HAM: It is. The comments — the comments sections are really a cesspool. There are liberal blogs that do good reporting...

O'REILLY: Not this.

HAM: ... that do good stuff even at places on Daily Kos. On occasion on Daily Kos, you'll find good stuff, but yes, it's overshadowed by the cesspool.

O'REILLY: I canceled my subscription — I still get it at work — to Newsweek magazine because of that. And I think everybody else should, as well. I mean, once you start to legitimize this — like Syracuse University.

Once you employ that guy and do the hatred, using his position, once you start to hire a guy like this Kos guy and you're legitimizing that, then I'm out. I'm completely out. I don't want anything to do with you or your publication or your school.

HAM: And shining sunlight on the comments and the bad behavior, I think it's a good way to get rid of it.

O'REILLY: We have to. That's why I told Laura Ingraham I can't ignore this, because it's becoming a huge, huge Factor in the country.

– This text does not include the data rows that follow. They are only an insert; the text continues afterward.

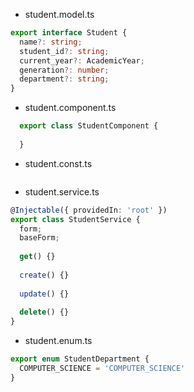 - student.model.ts

```typescript
export interface Student {
  name?: string;
  student_id?: string;
  current_year?: AcademicYear;
  generation?: number;
  department?: string;
}
```
- student.component.ts

```typescript
  export class StudentComponent {
    
  }
```
- student.const.ts

```

```

- student.service.ts

```typescript
@Injectable({ providedIn: 'root' })
export class StudentService {
  form;
  baseForm;
  
  get() {}
  
  create() {}
  
  update() {}
  
  delete() {}
}
```

- student.enum.ts

```typescript
export enum StudentDepartment {
  COMPUTER_SCIENCE = 'COMPUTER_SCIENCE'
}
```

Now, second one we have, New York state, trying to get a law passed of anybody who photographs violent criminal activity and puts it on the Net can be charged with a felony. I like the law. What do you say?

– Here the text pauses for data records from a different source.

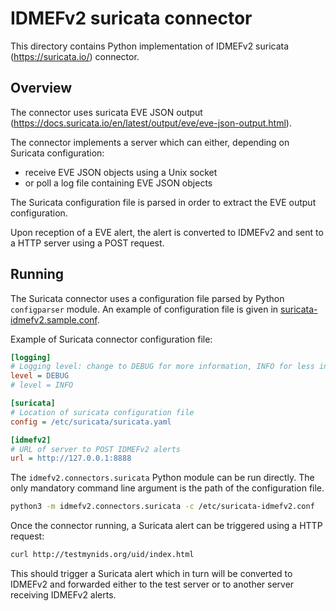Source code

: # IDMEFv2 suricata connector

This directory contains Python implementation of IDMEFv2 suricata (https://suricata.io/) connector.

## Overview

The connector uses suricata EVE JSON output (https://docs.suricata.io/en/latest/output/eve/eve-json-output.html).

The connector implements a server which can either, depending on Suricata configuration:
- receive EVE JSON objects using a Unix socket
- or poll a log file containing EVE JSON objects

The Suricata configuration file is parsed in order to extract the EVE output configuration.

Upon reception of a EVE alert, the alert is converted to IDMEFv2 and sent to a HTTP server using a POST request.

## Running

The Suricata connector uses a configuration file parsed by Python `configparser` module. An example of configuration file is given in [suricata-idmefv2.sample.conf](./suricata-idmefv2.sample.conf).

Example of Suricata connector configuration file:

``` ini
[logging]
# Logging level: change to DEBUG for more information, INFO for less information
level = DEBUG
# level = INFO

[suricata]
# Location of suricata configuration file
config = /etc/suricata/suricata.yaml

[idmefv2]
# URL of server to POST IDMEFv2 alerts
url = http://127.0.0.1:8888
```

The `idmefv2.connectors.suricata` Python module can be run directly. The only mandatory command line argument is the path of the configuration file.

``` sh
python3 -m idmefv2.connectors.suricata -c /etc/suricata-idmefv2.conf
```

Once the connector running, a Suricata alert can be triggered using a HTTP request:

``` sh
curl http://testmynids.org/uid/index.html
```

This should trigger a Suricata alert which in turn will be converted to IDMEFv2 and forwarded either to the test server or to another server receiving IDMEFv2 alerts.
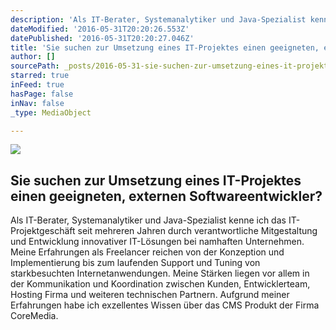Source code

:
 ```yaml
---
description: 'Als IT-Berater, Systemanalytiker und Java-Spezialist kenne ich das IT-Projektgeschäft seit mehreren Jahren durch verantwortliche Mitgestaltung und Entwicklung innovativer IT-Lösungen bei namhaften Unternehmen.  Meine Erfahrungen als Freelancer reichen von der Konzeption und Implementierung bis zum laufenden Support und Tuning von starkbesuchten Internetanwendungen.  Meine Stärken liegen vor allem in der Kommunikation und Koordination zwischen Kunden, Entwicklerteam, Hosting Firma und weiteren technischen Partnern. Aufgrund meiner Erfahrungen habe ich exzellentes Wissen über das CMS Produkt der Firma CoreMedia.'
dateModified: '2016-05-31T20:20:26.553Z'
datePublished: '2016-05-31T20:20:27.046Z'
title: 'Sie suchen zur Umsetzung eines IT-Projektes einen geeigneten, externen Softwareentwickler?'
author: []
sourcePath: _posts/2016-05-31-sie-suchen-zur-umsetzung-eines-it-projektes-einen-geeigneten.md
starred: true
inFeed: true
hasPage: false
inNav: false
_type: MediaObject

---
```

<article style=""><img src="https://the-grid-user-content.s3-us-west-2.amazonaws.com/e0f20657-8e48-47d2-889a-ee94b69f4fd5.jpg" /><h1>Sie suchen zur Umsetzung eines IT-Projektes einen geeigneten, externen Softwareentwickler?</h1><p>Als IT-Berater, Systemanalytiker und Java-Spezialist kenne ich das IT-Projektgeschäft seit mehreren Jahren durch verantwortliche Mitgestaltung und Entwicklung innovativer IT-Lösungen bei namhaften Unternehmen. Meine Erfahrungen als Freelancer reichen von der Konzeption und Implementierung bis zum laufenden Support und Tuning von starkbesuchten Internetanwendungen. Meine Stärken liegen vor allem in der Kommunikation und Koordination zwischen Kunden, Entwicklerteam, Hosting Firma und weiteren technischen Partnern. Aufgrund meiner Erfahrungen habe ich exzellentes Wissen über das CMS Produkt der Firma CoreMedia.</p></article>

HAM: Well, this comes on the heels of these videos where girls are beating up another girl. They post it on YouTube on purpose. There's these "bum fights," where people go out and find homeless people to assault, then they post it on YouTube. And there is sort of like a pseudo- fame that's gained from this and copycatting going on.

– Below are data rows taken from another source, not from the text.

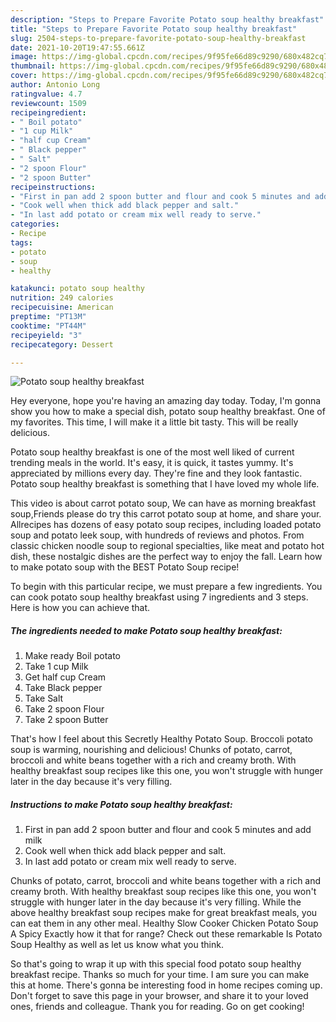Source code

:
 ```yaml
---
description: "Steps to Prepare Favorite Potato soup healthy breakfast"
title: "Steps to Prepare Favorite Potato soup healthy breakfast"
slug: 2504-steps-to-prepare-favorite-potato-soup-healthy-breakfast
date: 2021-10-20T19:47:55.661Z
image: https://img-global.cpcdn.com/recipes/9f95fe66d89c9290/680x482cq70/potato-soup-healthy-breakfast-recipe-main-photo.jpg
thumbnail: https://img-global.cpcdn.com/recipes/9f95fe66d89c9290/680x482cq70/potato-soup-healthy-breakfast-recipe-main-photo.jpg
cover: https://img-global.cpcdn.com/recipes/9f95fe66d89c9290/680x482cq70/potato-soup-healthy-breakfast-recipe-main-photo.jpg
author: Antonio Long
ratingvalue: 4.7
reviewcount: 1509
recipeingredient:
- " Boil potato"
- "1 cup Milk"
- "half cup Cream"
- " Black pepper"
- " Salt"
- "2 spoon Flour"
- "2 spoon Butter"
recipeinstructions:
- "First in pan add 2 spoon butter and flour and cook 5 minutes and add milk"
- "Cook well when thick add black pepper and salt."
- "In last add potato or cream mix well ready to serve."
categories:
- Recipe
tags:
- potato
- soup
- healthy

katakunci: potato soup healthy 
nutrition: 249 calories
recipecuisine: American
preptime: "PT13M"
cooktime: "PT44M"
recipeyield: "3"
recipecategory: Dessert

---
```



![Potato soup healthy breakfast](https://img-global.cpcdn.com/recipes/9f95fe66d89c9290/680x482cq70/potato-soup-healthy-breakfast-recipe-main-photo.jpg)

Hey everyone, hope you're having an amazing day today. Today, I'm gonna show you how to make a special dish, potato soup healthy breakfast. One of my favorites. This time, I will make it a little bit tasty. This will be really delicious.

Potato soup healthy breakfast is one of the most well liked of current trending meals in the world. It's easy, it is quick, it tastes yummy. It's appreciated by millions every day. They're fine and they look fantastic. Potato soup healthy breakfast is something that I have loved my whole life.

This video is about carrot potato soup, We can have as morning breakfast soup,Friends please do try this carrot potato soup at home, and share your. Allrecipes has dozens of easy potato soup recipes, including loaded potato soup and potato leek soup, with hundreds of reviews and photos. From classic chicken noodle soup to regional specialties, like meat and potato hot dish, these nostalgic dishes are the perfect way to enjoy the fall. Learn how to make potato soup with the BEST Potato Soup recipe!


To begin with this particular recipe, we must prepare a few ingredients. You can cook potato soup healthy breakfast using 7 ingredients and 3 steps. Here is how you can achieve that.

<!--inarticleads1-->

##### The ingredients needed to make Potato soup healthy breakfast:

1. Make ready  Boil potato
1. Take 1 cup Milk
1. Get half cup Cream
1. Take  Black pepper
1. Take  Salt
1. Take 2 spoon Flour
1. Take 2 spoon Butter


That&#39;s how I feel about this Secretly Healthy Potato Soup. Broccoli potato soup is warming, nourishing and delicious! Chunks of potato, carrot, broccoli and white beans together with a rich and creamy broth. With healthy breakfast soup recipes like this one, you won&#39;t struggle with hunger later in the day because it&#39;s very filling. 

<!--inarticleads2-->

##### Instructions to make Potato soup healthy breakfast:

1. First in pan add 2 spoon butter and flour and cook 5 minutes and add milk
1. Cook well when thick add black pepper and salt.
1. In last add potato or cream mix well ready to serve.


Chunks of potato, carrot, broccoli and white beans together with a rich and creamy broth. With healthy breakfast soup recipes like this one, you won&#39;t struggle with hunger later in the day because it&#39;s very filling. While the above healthy breakfast soup recipes make for great breakfast meals, you can eat them in any other meal. Healthy Slow Cooker Chicken Potato Soup A Spicy Exactly how it that for range? Check out these remarkable Is Potato Soup Healthy as well as let us know what you think. 

So that's going to wrap it up with this special food potato soup healthy breakfast recipe. Thanks so much for your time. I am sure you can make this at home. There's gonna be interesting food in home recipes coming up. Don't forget to save this page in your browser, and share it to your loved ones, friends and colleague. Thank you for reading. Go on get cooking!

So they're trying to put a stop to this in New York with a law that would make it a felony to knowingly videotape and distribute this assault.

O'REILLY: And you're for that law, correct?

HAM: You know me. I'm anti-making new laws. I feel like assault is already against the law. Conspiracy to...

O'REILLY: Assault is against the law but not photographing it.

HAM: I know.

O'REILLY: So the person who photographs it gets away with it.

HAM: But — but — but...

O'REILLY: Even though they're participating in the crime.

HAM: But — I think there are ways to go after that person, as well. And the video becomes an aggravating Factor when you're sentencing somebody.

O'REILLY: It also delivers more pain to the victim. Keep that in mind. All right. You're wrong on that one.

HAM: I'm just worried about the unintended consequences of the laws. You know me.

O'REILLY: You're right about the Kos. You're wrong about that one.

OK, 30 million people have gone in to watch an Internet display of animals in Africa fighting. Correct?

HAM: Right.

O'REILLY: Tell me about this.

HAM: It's an old video taken in 2004 by a tourist, a Texas tourist in South Africa on a nature reserve. And it's this epic battle between a herd of buffalo — bison, or something along those lines. I apologize for my...

O'REILLY: Yes, it's a buffalo. It's lions, and a crocodile.

HAM: And a crocodile.

O'REILLY: Right.

HAM: All fighting together over the same baby calf, and the calf eventually comes out on top. It's a great underdog story. It's an amazing wildlife video. And it's just exploded on the Internet with millions and millions of views.

And National Geographic, in turn, made a documentary based on this film to explore what happened in it. So it's really an example of how you can really take off if you catch something, if you happen to catch something.

O'REILLY: Isn't it an example of how bloodthirsty we all are here?

HAM: Well, I don't know. The calf comes out on top. It's a happy ending. That's why people like it, is my argument.

O'REILLY: The calf gets away. Right?

HAM: Right. It's not...

O'REILLY: What about the poor crocodile? He's hungry.

HAM: Oh, my gosh, you would root for the crocodile.

O'REILLY: Touche.

Mary Katharine Ham, everybody.

By the way, there's a tape floating around on the Internet of me in a state of displeasure, I understand. Apparently, the tape is 20 years old. But I, your humble correspondent, have plenty of much newer stuff, because by contractual obligation, I have to create a few dramas every year for the amusement of my co-workers. They'd quit if I didn't do that.

Anyway, if you want to buy the tapes that I have, I'm happy to sell them to you.